Dataset extract section start
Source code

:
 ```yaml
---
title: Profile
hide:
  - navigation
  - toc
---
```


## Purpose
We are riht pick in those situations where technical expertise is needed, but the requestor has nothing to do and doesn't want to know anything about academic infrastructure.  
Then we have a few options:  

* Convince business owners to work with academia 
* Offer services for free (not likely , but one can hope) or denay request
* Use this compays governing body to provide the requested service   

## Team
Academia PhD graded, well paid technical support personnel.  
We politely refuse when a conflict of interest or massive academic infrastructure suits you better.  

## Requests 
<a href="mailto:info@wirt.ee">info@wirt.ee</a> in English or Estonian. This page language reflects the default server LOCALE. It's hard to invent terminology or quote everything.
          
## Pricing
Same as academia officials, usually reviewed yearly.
Dataset extract section end
_What to do_
Your task is to gather all lines from the entries above that hold the word "infrastructure".

_Reply to the exercise_
We are riht pick in those situations where technical expertise is needed, but the requestor has nothing to do and doesn't want to know anything about academic infrastructure.  
We politely refuse when a conflict of interest or massive academic infrastructure suits you better.  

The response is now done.